TASK REQUIREMENTS
From the listing below, copy each line where "with" occurs.

##########

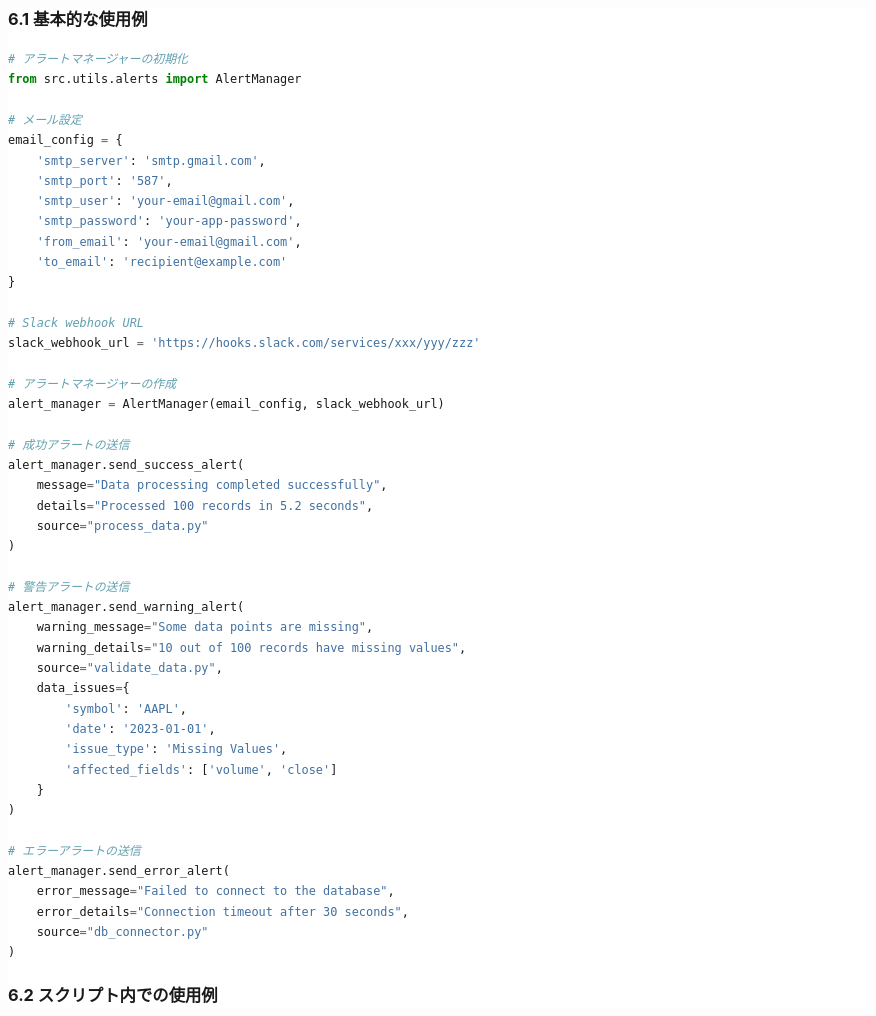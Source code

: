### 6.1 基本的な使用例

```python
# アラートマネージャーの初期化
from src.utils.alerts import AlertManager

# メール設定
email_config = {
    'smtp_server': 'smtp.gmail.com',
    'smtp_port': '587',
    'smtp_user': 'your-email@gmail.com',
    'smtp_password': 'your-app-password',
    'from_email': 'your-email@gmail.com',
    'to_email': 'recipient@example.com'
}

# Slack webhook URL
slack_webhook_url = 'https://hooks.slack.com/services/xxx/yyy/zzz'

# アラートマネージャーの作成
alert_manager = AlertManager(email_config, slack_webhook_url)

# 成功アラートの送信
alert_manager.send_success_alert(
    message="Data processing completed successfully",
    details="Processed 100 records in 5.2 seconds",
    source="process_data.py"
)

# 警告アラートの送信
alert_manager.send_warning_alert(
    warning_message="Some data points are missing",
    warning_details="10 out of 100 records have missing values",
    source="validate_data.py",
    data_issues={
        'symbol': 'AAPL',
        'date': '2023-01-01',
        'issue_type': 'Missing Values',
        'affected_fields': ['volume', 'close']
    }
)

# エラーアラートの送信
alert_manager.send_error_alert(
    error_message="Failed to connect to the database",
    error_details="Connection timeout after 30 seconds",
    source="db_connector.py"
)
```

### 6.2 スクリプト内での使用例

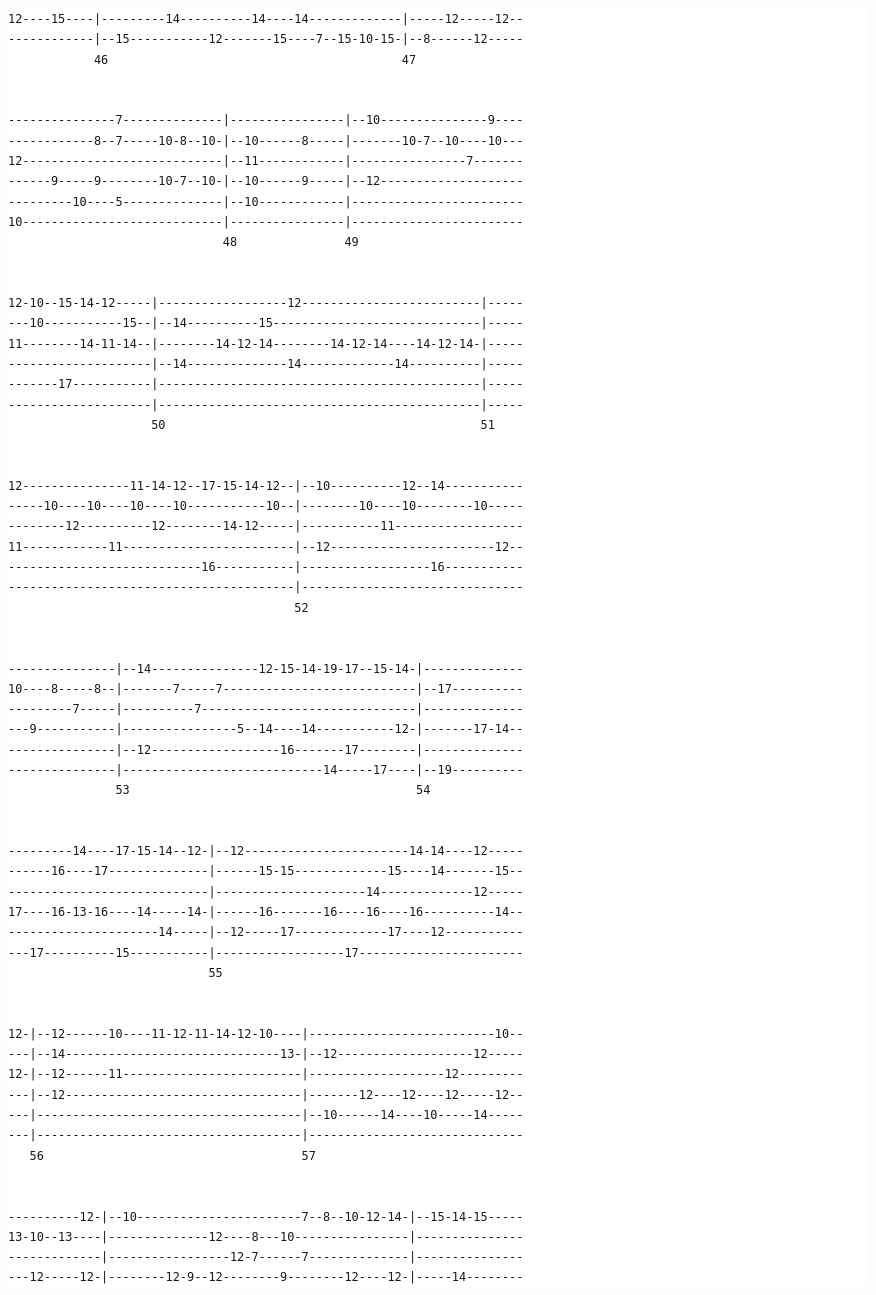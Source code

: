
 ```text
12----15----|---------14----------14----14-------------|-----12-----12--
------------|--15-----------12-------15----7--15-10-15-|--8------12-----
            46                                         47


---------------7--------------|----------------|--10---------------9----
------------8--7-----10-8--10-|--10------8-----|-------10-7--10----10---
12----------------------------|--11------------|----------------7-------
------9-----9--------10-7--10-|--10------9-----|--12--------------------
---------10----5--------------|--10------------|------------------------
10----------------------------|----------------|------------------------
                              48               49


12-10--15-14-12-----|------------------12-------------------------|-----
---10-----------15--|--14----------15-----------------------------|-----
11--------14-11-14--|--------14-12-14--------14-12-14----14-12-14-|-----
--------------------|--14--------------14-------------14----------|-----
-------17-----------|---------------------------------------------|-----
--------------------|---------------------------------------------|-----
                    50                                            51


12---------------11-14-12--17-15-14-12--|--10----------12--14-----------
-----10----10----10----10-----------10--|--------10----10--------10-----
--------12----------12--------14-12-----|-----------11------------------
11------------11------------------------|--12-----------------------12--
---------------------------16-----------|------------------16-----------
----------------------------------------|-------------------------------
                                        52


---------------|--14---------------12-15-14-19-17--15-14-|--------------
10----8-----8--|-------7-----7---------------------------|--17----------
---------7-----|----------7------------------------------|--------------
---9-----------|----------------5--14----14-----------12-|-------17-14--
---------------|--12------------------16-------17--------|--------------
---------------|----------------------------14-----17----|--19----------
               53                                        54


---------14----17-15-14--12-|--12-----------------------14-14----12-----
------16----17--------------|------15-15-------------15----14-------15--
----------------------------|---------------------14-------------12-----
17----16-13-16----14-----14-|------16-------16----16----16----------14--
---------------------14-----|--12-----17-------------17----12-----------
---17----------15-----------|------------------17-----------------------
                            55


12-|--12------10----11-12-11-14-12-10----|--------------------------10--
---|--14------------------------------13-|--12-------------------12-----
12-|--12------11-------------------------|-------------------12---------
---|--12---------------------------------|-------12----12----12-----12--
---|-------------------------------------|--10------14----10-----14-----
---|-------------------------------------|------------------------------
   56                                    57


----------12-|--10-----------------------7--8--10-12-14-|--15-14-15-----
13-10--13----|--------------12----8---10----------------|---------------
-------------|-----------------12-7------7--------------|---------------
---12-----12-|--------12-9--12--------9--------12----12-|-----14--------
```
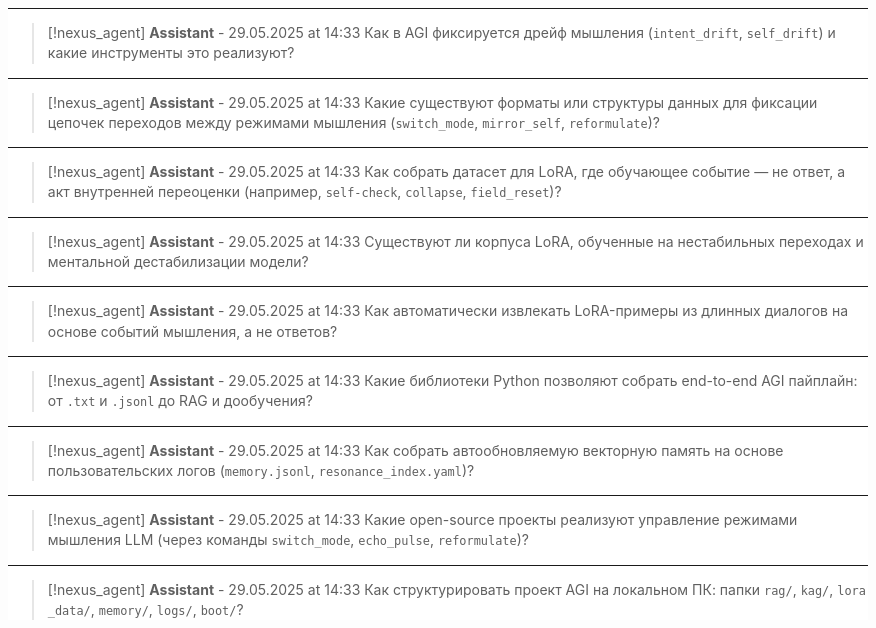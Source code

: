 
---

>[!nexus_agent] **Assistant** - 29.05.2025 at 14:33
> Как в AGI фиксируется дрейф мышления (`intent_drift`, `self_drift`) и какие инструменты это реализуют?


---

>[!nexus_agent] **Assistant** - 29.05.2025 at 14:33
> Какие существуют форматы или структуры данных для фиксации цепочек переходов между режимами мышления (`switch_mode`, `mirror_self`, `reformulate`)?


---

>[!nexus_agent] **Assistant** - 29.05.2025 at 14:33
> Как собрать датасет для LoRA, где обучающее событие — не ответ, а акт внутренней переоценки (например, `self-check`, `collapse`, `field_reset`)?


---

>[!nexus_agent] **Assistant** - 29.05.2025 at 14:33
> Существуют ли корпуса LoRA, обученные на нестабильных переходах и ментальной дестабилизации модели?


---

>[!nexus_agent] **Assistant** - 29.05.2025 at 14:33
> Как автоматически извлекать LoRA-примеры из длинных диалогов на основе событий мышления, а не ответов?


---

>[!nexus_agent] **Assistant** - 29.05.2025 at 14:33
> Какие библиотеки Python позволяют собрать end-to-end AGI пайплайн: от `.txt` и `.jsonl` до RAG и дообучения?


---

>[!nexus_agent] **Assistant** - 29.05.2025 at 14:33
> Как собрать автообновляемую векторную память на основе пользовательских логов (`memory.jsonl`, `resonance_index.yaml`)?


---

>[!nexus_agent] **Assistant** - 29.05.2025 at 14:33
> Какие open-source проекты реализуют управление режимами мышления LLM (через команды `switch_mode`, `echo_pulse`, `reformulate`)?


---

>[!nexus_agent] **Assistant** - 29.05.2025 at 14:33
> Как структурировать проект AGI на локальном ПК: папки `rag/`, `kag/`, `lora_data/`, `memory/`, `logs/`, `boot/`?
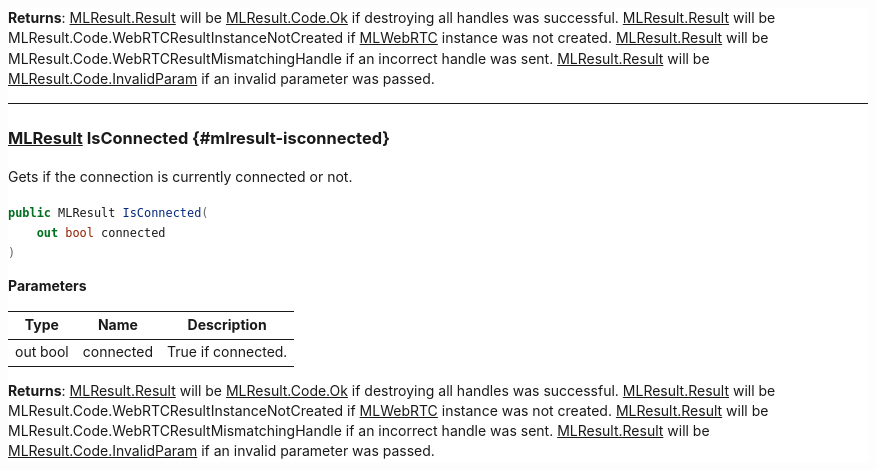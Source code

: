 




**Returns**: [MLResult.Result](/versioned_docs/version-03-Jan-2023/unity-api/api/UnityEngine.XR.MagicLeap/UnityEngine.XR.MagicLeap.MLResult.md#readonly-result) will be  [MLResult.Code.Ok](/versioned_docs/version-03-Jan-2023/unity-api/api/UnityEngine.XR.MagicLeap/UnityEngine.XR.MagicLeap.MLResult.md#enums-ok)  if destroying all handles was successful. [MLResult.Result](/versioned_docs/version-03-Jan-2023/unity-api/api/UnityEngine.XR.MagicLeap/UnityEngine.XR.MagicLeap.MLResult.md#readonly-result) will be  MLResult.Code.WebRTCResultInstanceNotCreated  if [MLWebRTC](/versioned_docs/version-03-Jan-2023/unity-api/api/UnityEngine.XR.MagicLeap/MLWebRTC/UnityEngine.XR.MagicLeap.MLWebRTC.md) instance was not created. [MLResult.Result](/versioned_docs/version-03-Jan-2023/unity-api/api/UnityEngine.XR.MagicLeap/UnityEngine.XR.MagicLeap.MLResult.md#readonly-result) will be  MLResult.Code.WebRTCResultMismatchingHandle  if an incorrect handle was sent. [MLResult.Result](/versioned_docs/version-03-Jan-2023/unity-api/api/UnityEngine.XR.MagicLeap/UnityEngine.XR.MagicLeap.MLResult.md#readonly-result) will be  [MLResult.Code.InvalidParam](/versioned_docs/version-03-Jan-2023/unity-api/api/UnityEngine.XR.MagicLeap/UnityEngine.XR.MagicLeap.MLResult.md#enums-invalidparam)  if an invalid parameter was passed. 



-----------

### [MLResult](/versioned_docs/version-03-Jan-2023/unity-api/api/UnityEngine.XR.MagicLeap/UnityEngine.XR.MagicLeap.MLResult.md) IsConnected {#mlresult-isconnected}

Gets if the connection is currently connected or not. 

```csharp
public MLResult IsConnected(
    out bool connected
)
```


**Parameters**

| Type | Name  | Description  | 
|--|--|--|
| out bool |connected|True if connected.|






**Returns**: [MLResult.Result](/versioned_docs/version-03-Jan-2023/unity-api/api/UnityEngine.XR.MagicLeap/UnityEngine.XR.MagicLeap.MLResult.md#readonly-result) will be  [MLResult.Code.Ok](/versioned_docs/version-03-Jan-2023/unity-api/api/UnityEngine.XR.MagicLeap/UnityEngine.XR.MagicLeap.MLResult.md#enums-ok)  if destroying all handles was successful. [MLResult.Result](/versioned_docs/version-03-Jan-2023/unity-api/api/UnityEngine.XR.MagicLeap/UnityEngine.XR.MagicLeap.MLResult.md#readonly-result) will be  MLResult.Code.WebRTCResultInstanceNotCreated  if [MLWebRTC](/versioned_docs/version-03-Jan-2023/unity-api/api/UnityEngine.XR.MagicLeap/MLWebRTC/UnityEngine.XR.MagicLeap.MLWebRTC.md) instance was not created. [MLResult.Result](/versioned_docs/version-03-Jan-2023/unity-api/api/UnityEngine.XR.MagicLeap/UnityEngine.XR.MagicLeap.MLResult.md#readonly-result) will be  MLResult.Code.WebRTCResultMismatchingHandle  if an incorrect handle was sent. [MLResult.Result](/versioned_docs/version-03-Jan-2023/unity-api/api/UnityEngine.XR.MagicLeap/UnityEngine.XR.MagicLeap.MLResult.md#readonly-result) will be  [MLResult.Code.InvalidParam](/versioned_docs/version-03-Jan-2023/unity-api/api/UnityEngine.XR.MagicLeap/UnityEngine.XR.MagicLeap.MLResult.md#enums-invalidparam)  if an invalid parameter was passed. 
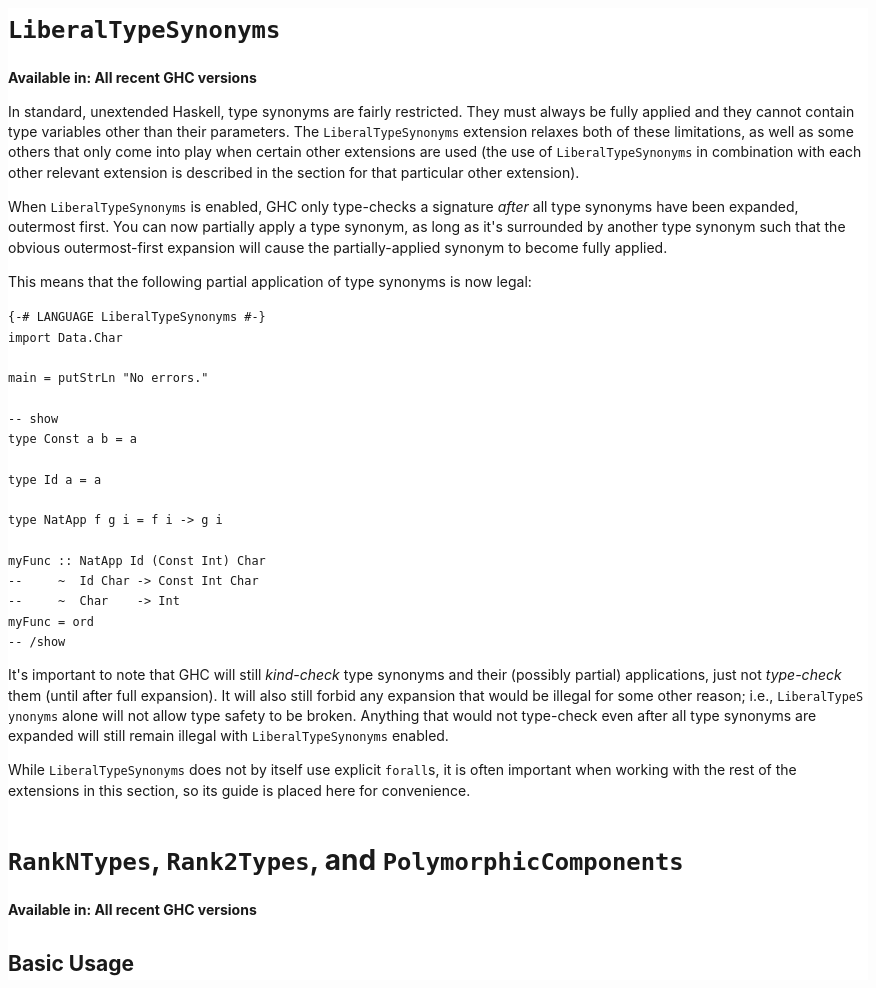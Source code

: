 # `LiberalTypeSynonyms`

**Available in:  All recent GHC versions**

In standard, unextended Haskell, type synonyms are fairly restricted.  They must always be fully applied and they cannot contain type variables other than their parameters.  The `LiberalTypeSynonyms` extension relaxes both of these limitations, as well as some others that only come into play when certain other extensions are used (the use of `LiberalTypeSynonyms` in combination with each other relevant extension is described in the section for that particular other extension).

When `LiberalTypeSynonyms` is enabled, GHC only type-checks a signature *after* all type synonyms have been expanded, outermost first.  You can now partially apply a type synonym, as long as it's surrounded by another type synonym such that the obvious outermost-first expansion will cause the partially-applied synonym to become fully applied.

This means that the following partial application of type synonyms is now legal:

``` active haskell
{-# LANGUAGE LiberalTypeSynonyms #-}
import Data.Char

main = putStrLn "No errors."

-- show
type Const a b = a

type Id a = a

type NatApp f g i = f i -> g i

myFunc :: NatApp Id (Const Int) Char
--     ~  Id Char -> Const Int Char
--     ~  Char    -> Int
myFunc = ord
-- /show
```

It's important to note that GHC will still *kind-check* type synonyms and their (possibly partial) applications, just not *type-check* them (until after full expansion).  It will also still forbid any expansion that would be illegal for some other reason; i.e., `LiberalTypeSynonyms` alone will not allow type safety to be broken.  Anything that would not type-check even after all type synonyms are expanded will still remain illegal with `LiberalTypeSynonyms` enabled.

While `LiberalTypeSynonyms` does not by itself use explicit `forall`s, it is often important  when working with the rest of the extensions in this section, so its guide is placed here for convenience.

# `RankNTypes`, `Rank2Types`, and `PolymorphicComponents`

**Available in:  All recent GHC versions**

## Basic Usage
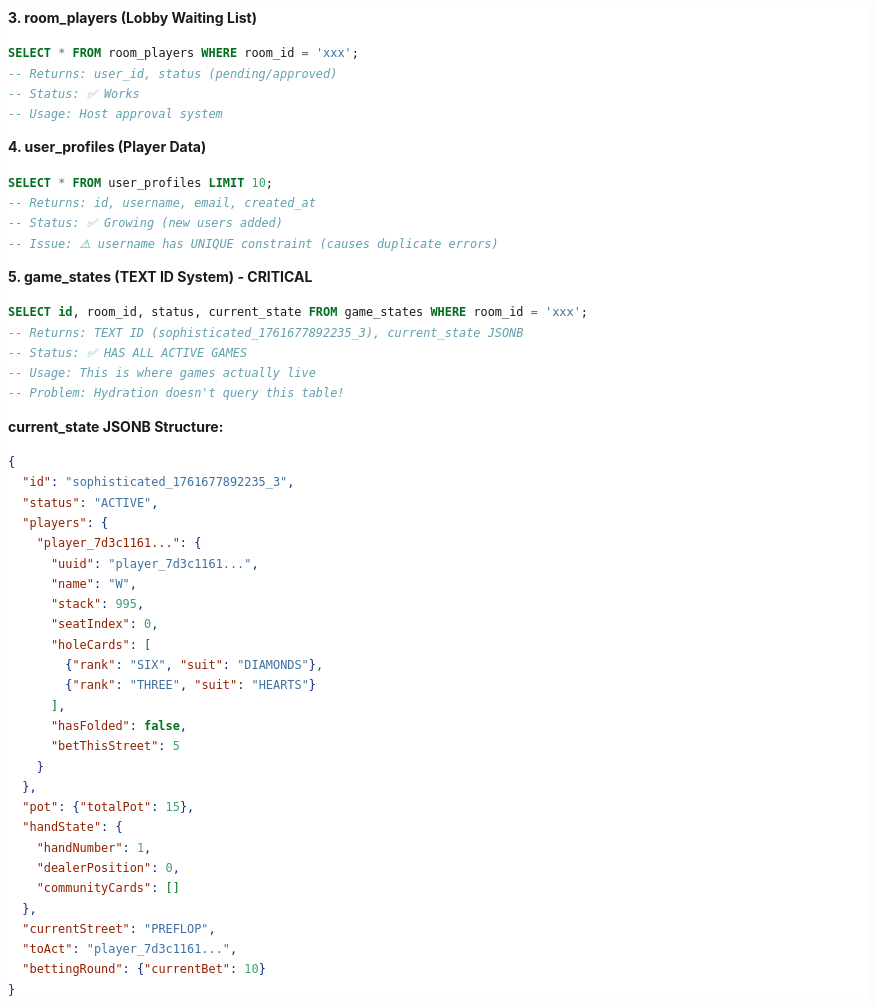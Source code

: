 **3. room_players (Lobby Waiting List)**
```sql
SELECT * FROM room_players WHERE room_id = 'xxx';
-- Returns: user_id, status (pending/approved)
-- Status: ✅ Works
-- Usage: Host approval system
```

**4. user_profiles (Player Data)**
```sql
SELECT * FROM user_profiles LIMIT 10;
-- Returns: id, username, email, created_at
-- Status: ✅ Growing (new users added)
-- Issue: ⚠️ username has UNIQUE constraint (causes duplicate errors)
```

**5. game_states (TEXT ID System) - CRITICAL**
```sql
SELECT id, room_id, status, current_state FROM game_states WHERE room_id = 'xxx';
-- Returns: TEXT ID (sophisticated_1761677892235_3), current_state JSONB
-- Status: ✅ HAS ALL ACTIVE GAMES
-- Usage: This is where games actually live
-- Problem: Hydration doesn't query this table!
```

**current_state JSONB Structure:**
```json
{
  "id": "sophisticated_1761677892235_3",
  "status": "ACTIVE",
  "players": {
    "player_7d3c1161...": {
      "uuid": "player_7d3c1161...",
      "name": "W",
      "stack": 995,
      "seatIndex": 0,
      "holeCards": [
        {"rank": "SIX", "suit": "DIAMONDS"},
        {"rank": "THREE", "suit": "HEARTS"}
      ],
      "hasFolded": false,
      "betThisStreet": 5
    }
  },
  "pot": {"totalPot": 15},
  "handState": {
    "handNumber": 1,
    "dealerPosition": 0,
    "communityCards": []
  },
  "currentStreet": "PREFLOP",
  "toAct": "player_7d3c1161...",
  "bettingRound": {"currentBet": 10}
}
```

##########

WRITTEN ANSWER
In standard, unextended Haskell, type synonyms are fairly restricted.  They must always be fully applied and they cannot contain type variables other than their parameters.  The `LiberalTypeSynonyms` extension relaxes both of these limitations, as well as some others that only come into play when certain other extensions are used (the use of `LiberalTypeSynonyms` in combination with each other relevant extension is described in the section for that particular other extension).
It's important to note that GHC will still *kind-check* type synonyms and their (possibly partial) applications, just not *type-check* them (until after full expansion).  It will also still forbid any expansion that would be illegal for some other reason; i.e., `LiberalTypeSynonyms` alone will not allow type safety to be broken.  Anything that would not type-check even after all type synonyms are expanded will still remain illegal with `LiberalTypeSynonyms` enabled.
While `LiberalTypeSynonyms` does not by itself use explicit `forall`s, it is often important  when working with the rest of the extensions in this section, so its guide is placed here for convenience.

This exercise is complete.